Pacheco charged the National Museum has not succeeded in its sphere collection effort, which, since 1998, has gathered an amount of spheres comparable to the number of families who contacted him to turn in their spheres since the start of his campaign: 15. “They have focused their collection (project) in an ineffective manner, as though people have parts of the national heritage and shouldn’t (have them).What has resulted is that people hide them,” Pacheco said.
Calvo explained to The Tico Times that unless you can prove ownership of a pre-Columbian stone sphere dates back to before 1938, for example through an inheritance in a will, it is against the law to have one in your home.
Calvo claims the National Museum has had no problem gathering stone spheres since it started its project in the late 1990s, obtaining approximately 20 spheres since then. Additionally, before the museum could receive 15 more from Pacheco, it would need to analyze where they could go and arrange transportation for them.
The museum conducted an inventory of more than 100 pre-Columbian spheres located in private gardens and public areas stretching from the Southern Zone port city of Golfito to Pérez Zeledón, according to Calvo.

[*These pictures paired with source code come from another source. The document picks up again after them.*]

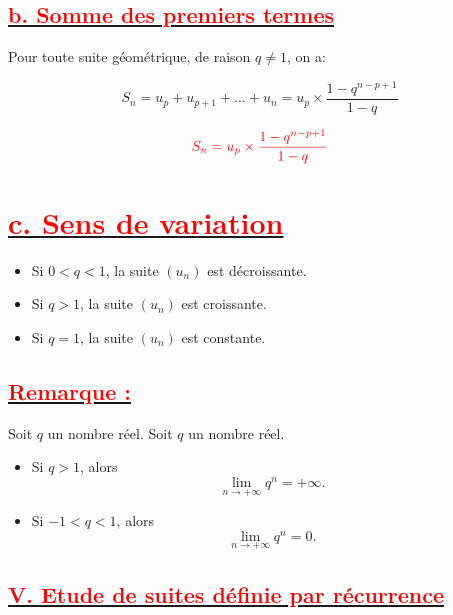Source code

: \documentclass[12pt,a4paper]{article}
\begin{document}
\subsection*{\underline{\textbf{\textcolor{red}{b. Somme des premiers termes }}}}

Pour toute suite géométrique, de raison $q\neq 1$, on a:

%

$$S_{n}=u_{p}+u_{p+1}+\ldots+u_{n}=u_{p}\times\dfrac{1-q^{n-p+1}}{1-q}$$

\begin{mdframed}[linecolor=red] %
    \[
    \color{red} S_{n}=u_{p}\times\dfrac{1-q^{n-p+1}}{1-q}
    \]
\end{mdframed}
\section*{\underline{\textbf{\textcolor{red}{c. Sens de variation}}}}
    \begin{itemize}
        \item Si $0 < q < 1$, la suite $\left(u_{n}\right)$ est décroissante.
        \item Si $q > 1$, la suite $\left(u_{n}\right)$ est croissante.
        \item Si $q=1$, la suite $\left(u_{n}\right)$ est constante.
    \end{itemize}


\subsection*{\underline{\textbf{\textcolor{red}{Remarque :}}}}
Soit $q$ un nombre réel.
Soit \( q \) un nombre réel.

\begin{itemize}
    \item Si \( q > 1 \), alors
    \[
    \lim_{n \rightarrow +\infty} q^n = +\infty.
    \]
    
    \item Si \( -1 < q < 1 \), alors
    \[
    \lim_{n \rightarrow +\infty} q^n = 0.
    \]
\end{itemize}
\subsection*{\underline{\textbf{\textcolor{red}{V. Etude de suites définie par récurrence}}}}
\end{document}
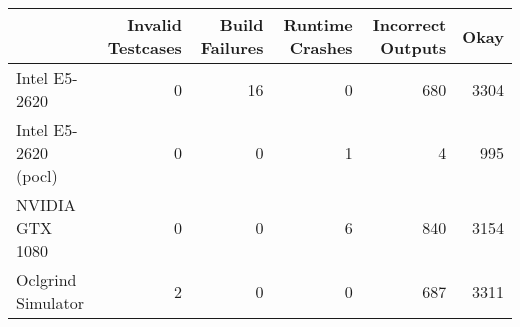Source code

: \begin{tabular}{lrrrrr}
\toprule
{} &  Invalid Testcases &  Build Failures &  Runtime Crashes &  Incorrect Outputs &  Okay \\
\midrule
Intel E5-2620        &                  0 &              16 &                0 &                680 &  3304 \\
Intel E5-2620 (pocl) &                  0 &               0 &                1 &                  4 &   995 \\
NVIDIA GTX 1080      &                  0 &               0 &                6 &                840 &  3154 \\
Oclgrind Simulator   &                  2 &               0 &                0 &                687 &  3311 \\
\bottomrule
\end{tabular}
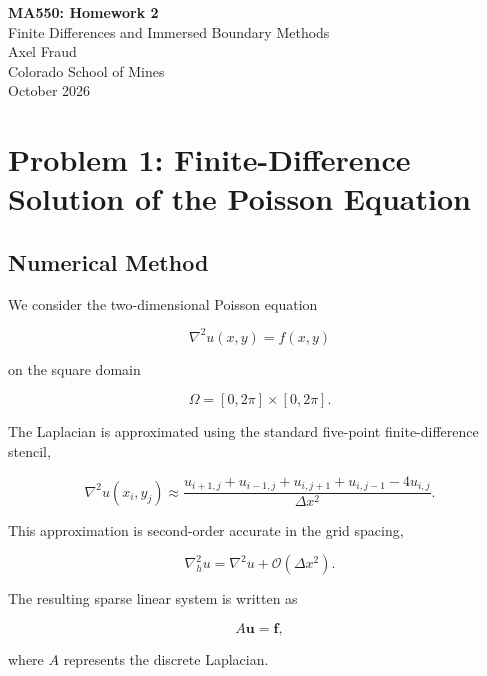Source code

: \documentclass[11pt]{article}
\begin{document}
\begin{center}
    {\LARGE \textbf{MA550: Homework 2}}\\[8pt]
    {\large Finite Differences and Immersed Boundary Methods}\\[10pt]
    Axel Fraud\\
    Colorado School of Mines\\
    October 2026
\end{center}

\vspace{0.5cm}


\section*{Problem 1: Finite-Difference Solution of the Poisson Equation}

\subsection*{Numerical Method}

We consider the two-dimensional Poisson equation

\begin{equation}
    \nabla^2 u(x,y)=f(x,y)
\end{equation}

on the square domain

\[
    \Omega=[0,2\pi]\times[0,2\pi].
\]

The Laplacian is approximated using the standard five-point
finite-difference stencil,

\begin{equation}
    \nabla^2 u(x_i,y_j)
    \approx
    \frac{
    u_{i+1,j}+u_{i-1,j}
    +u_{i,j+1}+u_{i,j-1}
    -4u_{i,j}
    }{\Delta x^2}.
\end{equation}

This approximation is second-order accurate in the grid spacing,

\[
    \nabla_h^2 u
    =
    \nabla^2u+\mathcal{O}(\Delta x^2).
\]

The resulting sparse linear system is written as

\begin{equation}
    A\mathbf{u}=\mathbf{f},
\end{equation}

where $A$ represents the discrete Laplacian.
\end{document}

Museum officials do not know how many of these spheres exist nationwide. Calvo said the museum did intend to formally analyze Pacheco’s project, and either accept or reject his collaboration.
After Pacheco’s second ad appeared in La Nación, Museum director Corrales wrote Pacheco a letter, dated June 15, warning him that the law does not allow intermediaries to collect spheres and its violation could lead to sanctions. However, he appeared to be in a rush to collect the spheres and after the third ad appeared, the museum took action against him. Museum officials said they also feared he might damage the original spheres while trying to replicate them. His ad said he would use a wax mold to reproduce the spheres, using a mix of concrete and gravel over a steel-reinforced interior.
Pacheco told The Tico Times the museum never responded to his proposal, and argued that at worst, he might spill a bit of wax on the spheres. Meanwhile, an unprotected sphere in someone’s backyard is exposed to an array of damaging agents, including children and pets.
To return a sphere to the National
Museum, call 233-6886 or e-mail museopp@
Stone Spheres Remain a Mystery
First introduced to the scientific world by U.S. archaeologist Samuel Lothrop in the country’s Southern Zone in 1948, stone spheres have been found in the jungle, in banana plantations, in the farms and yards of residents of this area, and as far off as Isla del Caño, off the southern Pacific coast (TT, Sept. 27, 1996).
The stone globes range in size from a few inches to almost 3 meters in diameter, and are of highly dense volcanic rock found at higher altitudes. How they came about and what they were used for remains open to debate.
Archaeologists speculate the spheres, also discovered in Mexico in the mid-1960s (TT, Jan. 30, 1998), may have been formed by indigenous peoples submitting chunks of rocks to elevated temperatures and then cooling them quickly. Other experts suggest they are the result of natural processes of lava crystallization.
The method of transportation of the colossal spheres also remains a mystery.
Like the geoglyphs of Nazca, Peru, extraterrestrial intervention has been mentioned to explain the sphere mystery. One popular theory states they served as markers for spaceships touring the Earth.